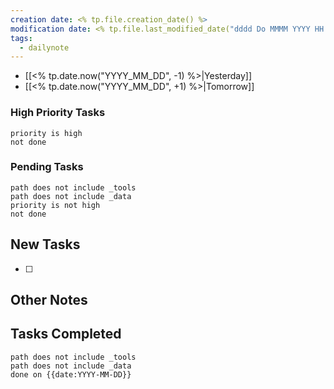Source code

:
 ```yaml
---
creation date: <% tp.file.creation_date() %>
modification date: <% tp.file.last_modified_date("dddd Do MMMM YYYY HH:mm:ss") %>
tags:
  - dailynote
---
```


 - [[<% tp.date.now("YYYY_MM_DD", -1) %>|Yesterday]]
 - [[<% tp.date.now("YYYY_MM_DD", +1) %>|Tomorrow]]

### High Priority Tasks

```tasks
priority is high
not done
```

### Pending Tasks

```tasks
path does not include _tools
path does not include _data
priority is not high
not done
```

## New Tasks

- [ ] 

## Other Notes

## Tasks Completed

```tasks
path does not include _tools
path does not include _data
done on {{date:YYYY-MM-DD}}
```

######

• [About this exercise] Strip the images and return the remaining data exactly.

• [Result of this task]
Source code

:
 ```yaml
---
creation date: <% tp.file.creation_date() %>
modification date: <% tp.file.last_modified_date("dddd Do MMMM YYYY HH:mm:ss") %>
tags:
  - dailynote
---
```


 - [[<% tp.date.now("YYYY_MM_DD", -1) %>|Yesterday]]
 - [[<% tp.date.now("YYYY_MM_DD", +1) %>|Tomorrow]]

### High Priority Tasks

```tasks
priority is high
not done
```

### Pending Tasks

```tasks
path does not include _tools
path does not include _data
priority is not high
not done
```

## New Tasks

- [ ] 

## Other Notes

## Tasks Completed

```tasks
path does not include _tools
path does not include _data
done on {{date:YYYY-MM-DD}}
```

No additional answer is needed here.